過恋
4.
 ところが、一週間待っても航太からの連絡はなかった。
 航太の部屋から引き上げたその日の晩、翌日、と律子は気を揉んだ。一日に何度も着信をチェックし、溜息が増えた。アルバイト先では様子がおかしいと指摘され、いいかげんな事を口にして取り繕うこともあった。連絡を待ち侘びる自分に嫌気がさし、携帯電話の電源を切ろうとしてやめた。

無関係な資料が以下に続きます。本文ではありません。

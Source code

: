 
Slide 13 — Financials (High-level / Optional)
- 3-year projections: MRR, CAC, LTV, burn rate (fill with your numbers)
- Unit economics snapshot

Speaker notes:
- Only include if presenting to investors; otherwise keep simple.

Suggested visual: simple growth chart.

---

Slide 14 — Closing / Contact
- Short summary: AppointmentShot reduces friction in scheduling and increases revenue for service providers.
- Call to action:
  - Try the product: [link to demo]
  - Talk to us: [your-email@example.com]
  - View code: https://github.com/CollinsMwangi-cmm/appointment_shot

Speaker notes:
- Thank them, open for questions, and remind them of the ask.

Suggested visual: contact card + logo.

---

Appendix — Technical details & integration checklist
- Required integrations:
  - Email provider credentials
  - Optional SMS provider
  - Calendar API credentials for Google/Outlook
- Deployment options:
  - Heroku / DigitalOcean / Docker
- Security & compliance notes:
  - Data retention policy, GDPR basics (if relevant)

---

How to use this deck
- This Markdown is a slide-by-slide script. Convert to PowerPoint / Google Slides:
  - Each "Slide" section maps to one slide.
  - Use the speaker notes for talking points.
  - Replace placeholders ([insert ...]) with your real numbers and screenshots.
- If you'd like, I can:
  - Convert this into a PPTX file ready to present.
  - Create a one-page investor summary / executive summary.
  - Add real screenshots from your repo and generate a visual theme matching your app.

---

 聞けば美園や晴江にも連絡がないという。流石に二人とも心配を隠さない。連絡があったらすぐに知らせるからとなだめておいた。
 初瀬に電話したところ、彼も余裕のない声で応じた。意見をつき合わせて、もう一度航太の部屋へ行くことにする。
 勢いあまって律子は約束の一時間前に駅に着いてしまった。暇つぶしに百貨店に入り、春服や新作化粧品など見て回ったが、身が入らない。手土産にベルギーワッフルを買うと改札口で初瀬を待った。
 所在無くコートのポケットに手を入れると合鍵が触れた。取り出して放り上げてみる。受け止め損ね、足元に落としてしまった。
 屈んで拾おうとした律子の目の前で、男の手がキーホルダーを摘み上げた。
「捨てるには早くないか。」
「捨てちゃいたいよ、まったく。」
 初瀬がぎこちなく微笑んだ。些か顔色が優れないように思われる。
 律子は時計に目をやった。待ち合わせの十五分前、まだベルギーワッフルも温かい。いっそこの場で開けてしまおうか。
「早いね。」
「あんたこそ。何分前に着いた?」
「五分前だよ。」
 本当のことを言うのも癪でさばを読んでおいた。
「ときに初瀬さん。何だか元気ないんじゃない。」
 初瀬の笑顔が消えた。
「面倒なことになった。」
「どういうこと?」
「……いや、航太の部屋に着いてからにしよう。」
 ならば、と世間話を試みたが言葉が上滑りしていくばかりだった。どちらからともなく口を閉ざしたまま、二人は航太の住むアパートに辿り着いた。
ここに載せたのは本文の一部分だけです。